From the terrace where they now stood there is an abrupt descent towards

the Piazza del Popolo; and looking down into its broad space they

beheld the tall palatial edifices, the church domes, and the ornamented

gateway, which grew and were consolidated out of the thought of Michael

Angelo. They saw, too, the red granite obelisk, oldest of things,

even in Rome, which rises in the centre of the piazza, with a fourfold

fountain at its base. All Roman works and ruins (whether of the

empire, the far-off republic, or the still more distant kings) assume a

transient, visionary, and impalpable character when we think that this

indestructible monument supplied one of the recollections which Moses

and the Israelites bore from Egypt into the desert. Perchance, on

beholding the cloudy pillar and the fiery column, they whispered

awestricken to one another, "In its shape it is like that old obelisk

which we and our fathers have so often seen on the borders of the Nile."
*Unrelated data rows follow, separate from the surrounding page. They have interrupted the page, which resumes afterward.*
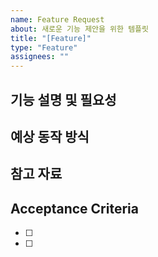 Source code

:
 ```yaml
---
name: Feature Request
about: 새로운 기능 제안을 위한 템플릿
title: "[Feature]"
type: "Feature"
assignees: ""
---
```


## 기능 설명 및 필요성

<!-- 어떤 기능이 필요한지, 왜 필요한지 설명해주세요 -->

## 예상 동작 방식

<!-- 이 기능이 어떻게 동작했으면 좋겠는지 설명해주세요 -->

## 참고 자료

<!-- 예시, 스크린샷 또는 추가 정보가 있다면 첨부해주세요 -->

## Acceptance Criteria

<!-- 기능 구현의 완료 조건 -->

- [ ]
- [ ]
And now that very obelisk, with hardly a trace of decay upon it, is the

first thing that the modern traveller sees after entering the Flaminian

Gate!

Lifting their eyes, Hilda and her companion gazed westward, and saw

beyond the invisible Tiber the Castle of St. Angelo; that immense tomb

of a pagan emperor, with the archangel at its summit.
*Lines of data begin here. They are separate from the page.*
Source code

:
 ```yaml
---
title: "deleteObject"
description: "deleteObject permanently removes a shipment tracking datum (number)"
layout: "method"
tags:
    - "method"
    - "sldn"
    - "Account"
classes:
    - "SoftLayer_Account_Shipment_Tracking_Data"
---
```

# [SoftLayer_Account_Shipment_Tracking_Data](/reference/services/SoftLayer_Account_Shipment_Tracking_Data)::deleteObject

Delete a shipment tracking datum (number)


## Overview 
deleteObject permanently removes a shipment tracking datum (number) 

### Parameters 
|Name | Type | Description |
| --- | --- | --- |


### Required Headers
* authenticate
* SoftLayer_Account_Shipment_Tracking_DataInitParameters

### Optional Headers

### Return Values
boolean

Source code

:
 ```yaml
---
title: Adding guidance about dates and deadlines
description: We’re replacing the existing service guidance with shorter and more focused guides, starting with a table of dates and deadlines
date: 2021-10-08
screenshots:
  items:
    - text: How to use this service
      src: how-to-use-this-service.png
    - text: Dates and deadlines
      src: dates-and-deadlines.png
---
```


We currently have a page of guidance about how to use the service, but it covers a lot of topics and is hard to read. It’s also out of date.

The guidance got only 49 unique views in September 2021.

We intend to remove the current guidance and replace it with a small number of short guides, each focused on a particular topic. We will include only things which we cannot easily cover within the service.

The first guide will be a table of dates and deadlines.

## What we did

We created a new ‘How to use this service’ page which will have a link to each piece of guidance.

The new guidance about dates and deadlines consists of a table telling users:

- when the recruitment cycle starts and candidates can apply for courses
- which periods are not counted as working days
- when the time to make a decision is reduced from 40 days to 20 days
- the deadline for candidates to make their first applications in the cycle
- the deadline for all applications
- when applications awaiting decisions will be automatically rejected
Still farther off appeared a mighty pile of buildings, surmounted by the

vast dome, which all of us have shaped and swelled outward, like a huge

bubble, to the utmost Scope of our imaginations, long before we see it

floating over the worship of the city. It may be most worthily seen

from precisely the point where our two friends were now standing. At

any nearer view the grandeur of St. Peter's hides itself behind the

immensity of its separate parts,--so that we see only the front, only

the sides, only the pillared length and loftiness of the portico, and

not the mighty whole. But at this distance the entire outline of the

world's cathedral, as well as that of the palace of the world's

chief priest, is taken in at once. In such remoteness, moreover, the

imagination is not debarred from lending its assistance, even while

we have the reality before our eyes, and helping the weakness of human

sense to do justice to so grand an object. It requires both faith and

fancy to enable us to feel, what is nevertheless so true, that yonder,

in front of the purple outline of hills, is the grandest edifice ever

built by man, painted against God's loveliest sky.